SOURCE RECORDS:
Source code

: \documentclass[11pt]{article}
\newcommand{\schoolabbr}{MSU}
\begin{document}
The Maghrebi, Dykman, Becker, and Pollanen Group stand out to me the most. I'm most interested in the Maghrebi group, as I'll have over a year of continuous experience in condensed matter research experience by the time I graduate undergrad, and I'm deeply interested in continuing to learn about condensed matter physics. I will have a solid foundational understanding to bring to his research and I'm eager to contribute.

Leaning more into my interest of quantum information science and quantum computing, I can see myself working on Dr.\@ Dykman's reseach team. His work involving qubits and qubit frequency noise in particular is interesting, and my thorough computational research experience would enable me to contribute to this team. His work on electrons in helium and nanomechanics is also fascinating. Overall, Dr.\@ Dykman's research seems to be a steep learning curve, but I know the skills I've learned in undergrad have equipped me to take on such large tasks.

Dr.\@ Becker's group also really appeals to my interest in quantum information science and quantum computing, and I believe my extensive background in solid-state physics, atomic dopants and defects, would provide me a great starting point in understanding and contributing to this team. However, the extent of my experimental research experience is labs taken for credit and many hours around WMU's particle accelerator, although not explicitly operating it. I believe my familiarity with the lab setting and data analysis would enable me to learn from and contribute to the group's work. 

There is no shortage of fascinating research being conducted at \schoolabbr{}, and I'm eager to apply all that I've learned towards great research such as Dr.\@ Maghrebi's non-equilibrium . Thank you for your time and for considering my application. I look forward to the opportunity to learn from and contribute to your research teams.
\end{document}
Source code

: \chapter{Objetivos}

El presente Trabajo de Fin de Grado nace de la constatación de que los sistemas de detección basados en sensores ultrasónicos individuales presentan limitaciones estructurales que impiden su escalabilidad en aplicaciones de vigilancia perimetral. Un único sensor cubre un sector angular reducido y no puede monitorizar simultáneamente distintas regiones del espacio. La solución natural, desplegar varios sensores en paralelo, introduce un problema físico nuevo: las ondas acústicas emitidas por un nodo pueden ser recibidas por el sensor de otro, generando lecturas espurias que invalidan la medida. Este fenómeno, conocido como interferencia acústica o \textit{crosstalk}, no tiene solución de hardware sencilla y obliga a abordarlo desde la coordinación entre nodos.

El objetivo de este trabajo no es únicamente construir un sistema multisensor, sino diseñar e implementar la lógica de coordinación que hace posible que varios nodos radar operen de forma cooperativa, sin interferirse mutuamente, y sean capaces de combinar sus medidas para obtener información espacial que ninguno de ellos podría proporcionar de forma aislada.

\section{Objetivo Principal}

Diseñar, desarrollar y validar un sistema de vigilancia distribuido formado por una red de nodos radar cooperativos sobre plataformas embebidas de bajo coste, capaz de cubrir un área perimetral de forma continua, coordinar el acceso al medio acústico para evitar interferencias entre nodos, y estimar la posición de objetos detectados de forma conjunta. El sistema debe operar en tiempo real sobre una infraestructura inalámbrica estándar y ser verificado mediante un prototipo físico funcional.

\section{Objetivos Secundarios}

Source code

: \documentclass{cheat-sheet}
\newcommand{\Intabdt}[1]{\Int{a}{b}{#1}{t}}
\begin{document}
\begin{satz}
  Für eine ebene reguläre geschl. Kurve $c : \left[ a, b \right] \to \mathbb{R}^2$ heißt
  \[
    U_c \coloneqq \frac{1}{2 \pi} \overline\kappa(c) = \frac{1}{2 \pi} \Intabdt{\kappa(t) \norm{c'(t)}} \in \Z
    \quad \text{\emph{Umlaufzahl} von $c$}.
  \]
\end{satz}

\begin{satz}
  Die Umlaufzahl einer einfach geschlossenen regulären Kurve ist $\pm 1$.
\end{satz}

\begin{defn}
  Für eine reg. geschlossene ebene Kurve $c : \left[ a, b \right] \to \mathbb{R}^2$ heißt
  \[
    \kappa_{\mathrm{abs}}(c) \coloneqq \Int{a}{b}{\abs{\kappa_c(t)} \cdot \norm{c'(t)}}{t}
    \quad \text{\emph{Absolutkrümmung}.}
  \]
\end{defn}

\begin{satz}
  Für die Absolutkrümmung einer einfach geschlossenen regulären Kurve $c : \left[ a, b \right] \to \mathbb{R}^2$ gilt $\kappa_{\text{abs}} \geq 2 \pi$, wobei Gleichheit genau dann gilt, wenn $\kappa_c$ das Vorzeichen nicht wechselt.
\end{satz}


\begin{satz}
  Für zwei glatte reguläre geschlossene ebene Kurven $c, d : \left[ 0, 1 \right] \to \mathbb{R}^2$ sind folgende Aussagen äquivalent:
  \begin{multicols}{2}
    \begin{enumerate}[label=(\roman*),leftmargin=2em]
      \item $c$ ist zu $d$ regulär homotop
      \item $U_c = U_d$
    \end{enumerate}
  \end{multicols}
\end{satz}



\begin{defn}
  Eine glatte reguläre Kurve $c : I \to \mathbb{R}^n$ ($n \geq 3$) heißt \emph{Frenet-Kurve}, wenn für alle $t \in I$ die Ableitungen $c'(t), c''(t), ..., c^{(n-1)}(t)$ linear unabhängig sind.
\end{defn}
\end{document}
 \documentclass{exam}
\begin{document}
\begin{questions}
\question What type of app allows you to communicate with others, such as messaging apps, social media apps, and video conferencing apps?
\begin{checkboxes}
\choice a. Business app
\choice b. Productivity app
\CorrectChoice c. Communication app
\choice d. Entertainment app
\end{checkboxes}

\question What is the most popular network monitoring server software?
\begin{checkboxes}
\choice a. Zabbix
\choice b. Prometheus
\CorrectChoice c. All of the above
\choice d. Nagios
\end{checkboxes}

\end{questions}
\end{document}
--
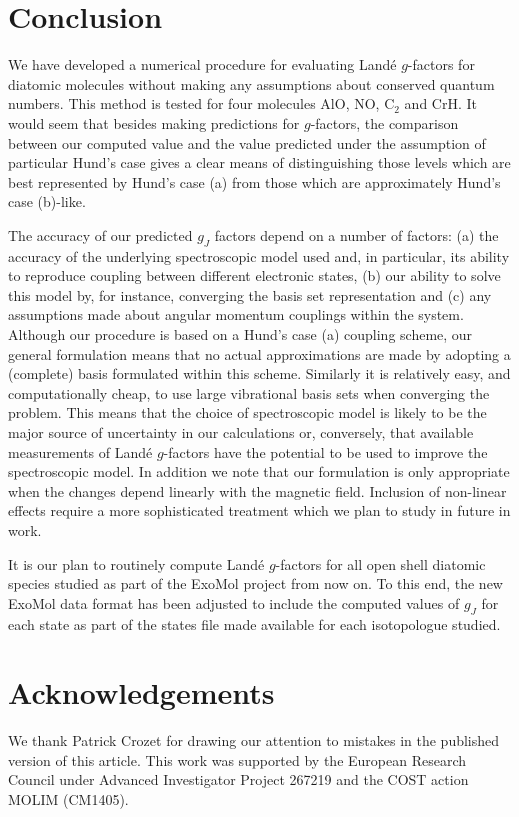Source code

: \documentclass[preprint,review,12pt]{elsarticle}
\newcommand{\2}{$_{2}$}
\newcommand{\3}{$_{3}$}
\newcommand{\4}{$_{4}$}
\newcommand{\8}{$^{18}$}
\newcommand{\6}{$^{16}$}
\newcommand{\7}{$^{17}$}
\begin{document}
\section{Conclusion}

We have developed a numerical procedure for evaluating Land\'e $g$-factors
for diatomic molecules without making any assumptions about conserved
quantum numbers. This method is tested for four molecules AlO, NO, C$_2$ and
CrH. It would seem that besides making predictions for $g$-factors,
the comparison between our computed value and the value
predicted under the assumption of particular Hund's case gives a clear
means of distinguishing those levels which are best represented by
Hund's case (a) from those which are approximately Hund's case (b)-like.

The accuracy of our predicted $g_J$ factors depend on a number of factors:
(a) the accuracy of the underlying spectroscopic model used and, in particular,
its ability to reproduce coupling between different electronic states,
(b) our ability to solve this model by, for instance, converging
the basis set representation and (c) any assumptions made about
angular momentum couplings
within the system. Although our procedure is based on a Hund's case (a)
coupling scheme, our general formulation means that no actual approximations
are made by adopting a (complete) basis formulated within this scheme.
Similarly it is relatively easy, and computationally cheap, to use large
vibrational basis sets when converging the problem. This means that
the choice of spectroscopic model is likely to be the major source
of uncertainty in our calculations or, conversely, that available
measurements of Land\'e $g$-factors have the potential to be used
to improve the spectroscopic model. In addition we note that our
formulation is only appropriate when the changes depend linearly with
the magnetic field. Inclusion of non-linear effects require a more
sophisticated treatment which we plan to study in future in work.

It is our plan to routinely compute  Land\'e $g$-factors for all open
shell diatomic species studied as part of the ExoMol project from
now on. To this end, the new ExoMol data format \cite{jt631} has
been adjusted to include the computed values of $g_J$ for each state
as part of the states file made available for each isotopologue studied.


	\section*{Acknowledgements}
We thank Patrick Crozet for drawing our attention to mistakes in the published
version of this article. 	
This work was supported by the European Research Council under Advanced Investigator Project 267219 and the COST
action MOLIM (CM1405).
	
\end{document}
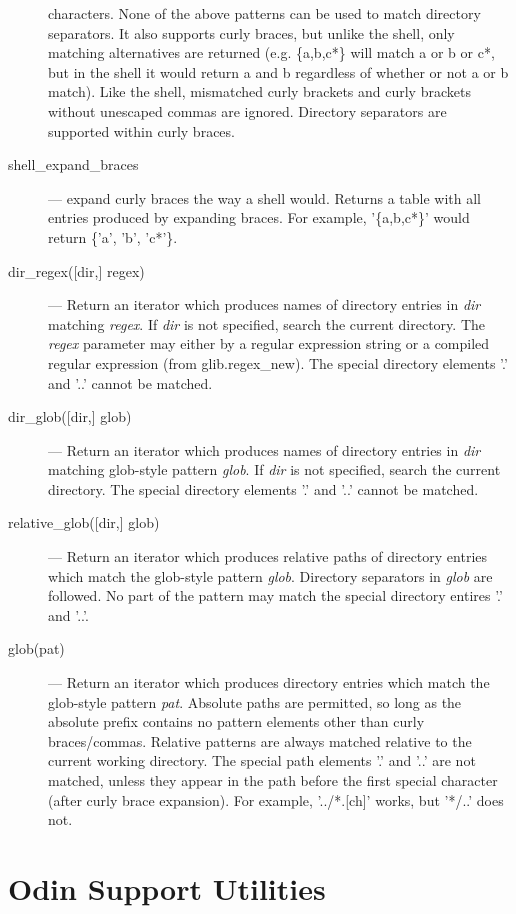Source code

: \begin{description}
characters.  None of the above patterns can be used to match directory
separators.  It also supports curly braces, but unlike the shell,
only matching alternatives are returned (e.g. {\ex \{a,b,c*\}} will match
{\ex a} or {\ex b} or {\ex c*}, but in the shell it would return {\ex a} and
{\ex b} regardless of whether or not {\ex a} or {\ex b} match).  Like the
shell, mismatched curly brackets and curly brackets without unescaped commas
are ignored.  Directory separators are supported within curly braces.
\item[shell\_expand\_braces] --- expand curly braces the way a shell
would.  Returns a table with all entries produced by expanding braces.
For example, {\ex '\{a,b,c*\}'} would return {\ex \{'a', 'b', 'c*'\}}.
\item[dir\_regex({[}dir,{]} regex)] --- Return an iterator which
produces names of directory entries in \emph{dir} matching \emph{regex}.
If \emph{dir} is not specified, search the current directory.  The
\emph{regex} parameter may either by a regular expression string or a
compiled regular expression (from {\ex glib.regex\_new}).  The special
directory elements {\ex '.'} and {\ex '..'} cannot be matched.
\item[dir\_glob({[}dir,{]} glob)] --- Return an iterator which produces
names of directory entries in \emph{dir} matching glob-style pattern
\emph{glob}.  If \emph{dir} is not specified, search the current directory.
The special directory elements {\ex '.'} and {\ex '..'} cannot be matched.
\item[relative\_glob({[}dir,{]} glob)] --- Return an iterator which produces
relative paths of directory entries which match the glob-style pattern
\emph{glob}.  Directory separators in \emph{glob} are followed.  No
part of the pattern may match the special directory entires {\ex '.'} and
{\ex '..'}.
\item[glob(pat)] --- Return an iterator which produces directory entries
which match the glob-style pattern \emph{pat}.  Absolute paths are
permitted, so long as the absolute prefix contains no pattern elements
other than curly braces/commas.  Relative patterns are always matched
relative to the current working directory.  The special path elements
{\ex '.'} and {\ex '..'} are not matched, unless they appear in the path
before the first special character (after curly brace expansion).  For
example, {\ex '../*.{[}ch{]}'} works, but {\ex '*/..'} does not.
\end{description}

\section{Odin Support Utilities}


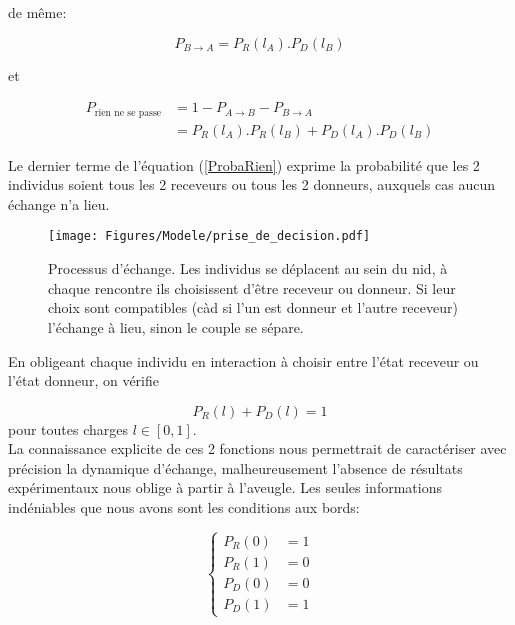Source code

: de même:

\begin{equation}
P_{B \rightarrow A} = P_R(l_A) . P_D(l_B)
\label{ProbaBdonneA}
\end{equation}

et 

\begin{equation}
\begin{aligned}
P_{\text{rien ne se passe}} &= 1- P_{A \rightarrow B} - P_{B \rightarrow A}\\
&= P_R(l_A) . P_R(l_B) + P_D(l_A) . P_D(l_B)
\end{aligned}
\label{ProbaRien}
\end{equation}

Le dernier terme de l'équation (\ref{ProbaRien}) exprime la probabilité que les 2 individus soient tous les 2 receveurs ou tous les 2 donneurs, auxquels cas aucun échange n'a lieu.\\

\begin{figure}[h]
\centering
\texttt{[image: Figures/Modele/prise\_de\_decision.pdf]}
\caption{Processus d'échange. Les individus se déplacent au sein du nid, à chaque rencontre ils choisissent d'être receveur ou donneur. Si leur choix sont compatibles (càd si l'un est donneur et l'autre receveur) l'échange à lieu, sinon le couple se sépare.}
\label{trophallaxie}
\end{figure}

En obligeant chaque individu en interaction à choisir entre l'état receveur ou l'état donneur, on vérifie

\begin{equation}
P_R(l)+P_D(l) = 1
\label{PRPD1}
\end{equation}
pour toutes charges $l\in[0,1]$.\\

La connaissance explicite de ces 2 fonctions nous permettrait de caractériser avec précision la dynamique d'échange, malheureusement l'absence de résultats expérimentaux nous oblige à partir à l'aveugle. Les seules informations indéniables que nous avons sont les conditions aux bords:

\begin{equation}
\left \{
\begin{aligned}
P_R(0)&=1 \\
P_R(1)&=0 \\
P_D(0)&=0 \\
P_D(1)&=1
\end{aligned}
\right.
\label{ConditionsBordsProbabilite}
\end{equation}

WORK ORDER:
Read the entries and show each line that mentions "einer".

SOLUTION TO THE PROBLEM:
  Die Umlaufzahl einer einfach geschlossenen regulären Kurve ist $\pm 1$.
  Für die Absolutkrümmung einer einfach geschlossenen regulären Kurve $c : \left[ a, b \right] \to \mathbb{R}^2$ gilt $\kappa_{\text{abs}} \geq 2 \pi$, wobei Gleichheit genau dann gilt, wenn $\kappa_c$ das Vorzeichen nicht wechselt.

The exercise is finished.